Work order:
Your answer must be every line below, repeated exactly.

Records supplied:
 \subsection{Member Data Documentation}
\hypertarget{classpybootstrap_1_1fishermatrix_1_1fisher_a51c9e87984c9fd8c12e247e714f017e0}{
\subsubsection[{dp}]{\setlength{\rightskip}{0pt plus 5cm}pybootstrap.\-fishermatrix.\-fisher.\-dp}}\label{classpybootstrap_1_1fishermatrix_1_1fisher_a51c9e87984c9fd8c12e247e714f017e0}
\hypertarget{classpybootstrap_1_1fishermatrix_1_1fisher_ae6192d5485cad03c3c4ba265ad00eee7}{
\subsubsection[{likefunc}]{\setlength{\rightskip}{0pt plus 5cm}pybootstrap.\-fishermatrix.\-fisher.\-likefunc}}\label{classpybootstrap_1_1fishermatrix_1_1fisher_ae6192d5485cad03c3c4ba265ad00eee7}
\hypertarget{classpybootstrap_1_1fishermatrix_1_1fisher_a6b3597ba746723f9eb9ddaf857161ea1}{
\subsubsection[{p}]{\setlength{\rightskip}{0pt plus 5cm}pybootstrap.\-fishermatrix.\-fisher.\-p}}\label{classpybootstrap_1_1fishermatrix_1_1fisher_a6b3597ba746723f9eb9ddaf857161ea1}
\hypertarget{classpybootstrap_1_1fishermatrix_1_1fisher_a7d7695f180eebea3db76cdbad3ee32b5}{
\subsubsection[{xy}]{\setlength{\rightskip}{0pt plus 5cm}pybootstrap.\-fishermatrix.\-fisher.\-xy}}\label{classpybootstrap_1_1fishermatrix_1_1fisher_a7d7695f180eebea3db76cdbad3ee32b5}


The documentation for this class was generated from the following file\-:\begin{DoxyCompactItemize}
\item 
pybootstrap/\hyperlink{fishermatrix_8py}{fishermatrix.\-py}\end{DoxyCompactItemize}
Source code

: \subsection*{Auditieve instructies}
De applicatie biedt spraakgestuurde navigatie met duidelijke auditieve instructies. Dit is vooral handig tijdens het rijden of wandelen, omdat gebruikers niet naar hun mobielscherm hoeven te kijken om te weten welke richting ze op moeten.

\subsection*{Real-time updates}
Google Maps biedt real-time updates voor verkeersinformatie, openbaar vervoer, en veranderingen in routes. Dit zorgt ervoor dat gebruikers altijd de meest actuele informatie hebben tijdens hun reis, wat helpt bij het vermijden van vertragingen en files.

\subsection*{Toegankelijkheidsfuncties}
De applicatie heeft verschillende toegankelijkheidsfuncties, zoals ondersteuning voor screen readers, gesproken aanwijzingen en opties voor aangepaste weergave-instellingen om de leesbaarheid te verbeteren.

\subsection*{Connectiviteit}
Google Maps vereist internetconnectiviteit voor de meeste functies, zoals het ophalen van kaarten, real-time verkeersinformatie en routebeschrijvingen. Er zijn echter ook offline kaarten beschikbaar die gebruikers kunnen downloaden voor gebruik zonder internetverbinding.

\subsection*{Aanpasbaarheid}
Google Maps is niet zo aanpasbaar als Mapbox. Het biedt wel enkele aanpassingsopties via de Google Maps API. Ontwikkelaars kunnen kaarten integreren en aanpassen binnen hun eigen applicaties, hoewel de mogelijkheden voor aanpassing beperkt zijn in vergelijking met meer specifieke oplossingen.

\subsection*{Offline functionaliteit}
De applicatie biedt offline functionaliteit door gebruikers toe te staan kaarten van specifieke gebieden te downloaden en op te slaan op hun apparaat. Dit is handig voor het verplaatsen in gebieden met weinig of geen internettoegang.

Reply:
 \subsection{Member Data Documentation}
\hypertarget{classpybootstrap_1_1fishermatrix_1_1fisher_a51c9e87984c9fd8c12e247e714f017e0}{
\subsubsection[{dp}]{\setlength{\rightskip}{0pt plus 5cm}pybootstrap.\-fishermatrix.\-fisher.\-dp}}\label{classpybootstrap_1_1fishermatrix_1_1fisher_a51c9e87984c9fd8c12e247e714f017e0}
\hypertarget{classpybootstrap_1_1fishermatrix_1_1fisher_ae6192d5485cad03c3c4ba265ad00eee7}{
\subsubsection[{likefunc}]{\setlength{\rightskip}{0pt plus 5cm}pybootstrap.\-fishermatrix.\-fisher.\-likefunc}}\label{classpybootstrap_1_1fishermatrix_1_1fisher_ae6192d5485cad03c3c4ba265ad00eee7}
\hypertarget{classpybootstrap_1_1fishermatrix_1_1fisher_a6b3597ba746723f9eb9ddaf857161ea1}{
\subsubsection[{p}]{\setlength{\rightskip}{0pt plus 5cm}pybootstrap.\-fishermatrix.\-fisher.\-p}}\label{classpybootstrap_1_1fishermatrix_1_1fisher_a6b3597ba746723f9eb9ddaf857161ea1}
\hypertarget{classpybootstrap_1_1fishermatrix_1_1fisher_a7d7695f180eebea3db76cdbad3ee32b5}{
\subsubsection[{xy}]{\setlength{\rightskip}{0pt plus 5cm}pybootstrap.\-fishermatrix.\-fisher.\-xy}}\label{classpybootstrap_1_1fishermatrix_1_1fisher_a7d7695f180eebea3db76cdbad3ee32b5}


The documentation for this class was generated from the following file\-:\begin{DoxyCompactItemize}
\item 
pybootstrap/\hyperlink{fishermatrix_8py}{fishermatrix.\-py}\end{DoxyCompactItemize}
Source code

: \subsection*{Auditieve instructies}
De applicatie biedt spraakgestuurde navigatie met duidelijke auditieve instructies. Dit is vooral handig tijdens het rijden of wandelen, omdat gebruikers niet naar hun mobielscherm hoeven te kijken om te weten welke richting ze op moeten.

\subsection*{Real-time updates}
Google Maps biedt real-time updates voor verkeersinformatie, openbaar vervoer, en veranderingen in routes. Dit zorgt ervoor dat gebruikers altijd de meest actuele informatie hebben tijdens hun reis, wat helpt bij het vermijden van vertragingen en files.

\subsection*{Toegankelijkheidsfuncties}
De applicatie heeft verschillende toegankelijkheidsfuncties, zoals ondersteuning voor screen readers, gesproken aanwijzingen en opties voor aangepaste weergave-instellingen om de leesbaarheid te verbeteren.

\subsection*{Connectiviteit}
Google Maps vereist internetconnectiviteit voor de meeste functies, zoals het ophalen van kaarten, real-time verkeersinformatie en routebeschrijvingen. Er zijn echter ook offline kaarten beschikbaar die gebruikers kunnen downloaden voor gebruik zonder internetverbinding.

\subsection*{Aanpasbaarheid}
Google Maps is niet zo aanpasbaar als Mapbox. Het biedt wel enkele aanpassingsopties via de Google Maps API. Ontwikkelaars kunnen kaarten integreren en aanpassen binnen hun eigen applicaties, hoewel de mogelijkheden voor aanpassing beperkt zijn in vergelijking met meer specifieke oplossingen.

\subsection*{Offline functionaliteit}
De applicatie biedt offline functionaliteit door gebruikers toe te staan kaarten van specifieke gebieden te downloaden en op te slaan op hun apparaat. Dit is handig voor het verplaatsen in gebieden met weinig of geen internettoegang.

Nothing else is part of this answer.